--- Input material ---
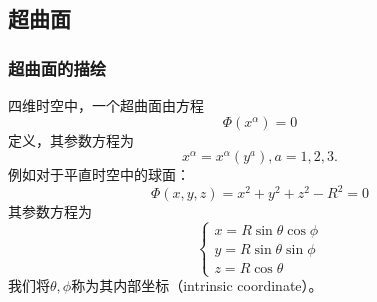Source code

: \documentclass[hyperref, UTF8, a4paper]{ctexart}
\begin{document}
\subsection{超曲面}
\subsubsection{超曲面的描绘}

四维时空中，一个超曲面由方程
\begin{equation*}
	\Phi (x^{\alpha } )=0
\end{equation*}
定义，其参数方程为
\begin{equation*}
	x^{\alpha } =x^{\alpha } (y^{a} ),a=1,2,3.
\end{equation*}
例如对于平直时空中的球面：
\begin{equation*}
	\Phi ( x,y,z) =x^{2} +y^{2} +z^{2} -R^{2} =0
\end{equation*}
其参数方程为
\begin{equation*}
	\begin{cases}
		x=R\sin \theta \cos \phi \\
		y=R\sin \theta \sin \phi \\
		z=R\cos \theta 
	\end{cases}
\end{equation*}
我们将$\displaystyle \theta ,\phi $称为其内部坐标（intrinsic coordinate）。
\end{document}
---
Your instructions ::
All of the data above needs to be retyped exactly, with the pictures removed.

Task result ::
Source code

: \documentclass[hyperref, UTF8, a4paper]{ctexart}
\begin{document}
\subsection{超曲面}
\subsubsection{超曲面的描绘}

四维时空中，一个超曲面由方程
\begin{equation*}
	\Phi (x^{\alpha } )=0
\end{equation*}
定义，其参数方程为
\begin{equation*}
	x^{\alpha } =x^{\alpha } (y^{a} ),a=1,2,3.
\end{equation*}
例如对于平直时空中的球面：
\begin{equation*}
	\Phi ( x,y,z) =x^{2} +y^{2} +z^{2} -R^{2} =0
\end{equation*}
其参数方程为
\begin{equation*}
	\begin{cases}
		x=R\sin \theta \cos \phi \\
		y=R\sin \theta \sin \phi \\
		z=R\cos \theta 
	\end{cases}
\end{equation*}
我们将$\displaystyle \theta ,\phi $称为其内部坐标（intrinsic coordinate）。
\end{document}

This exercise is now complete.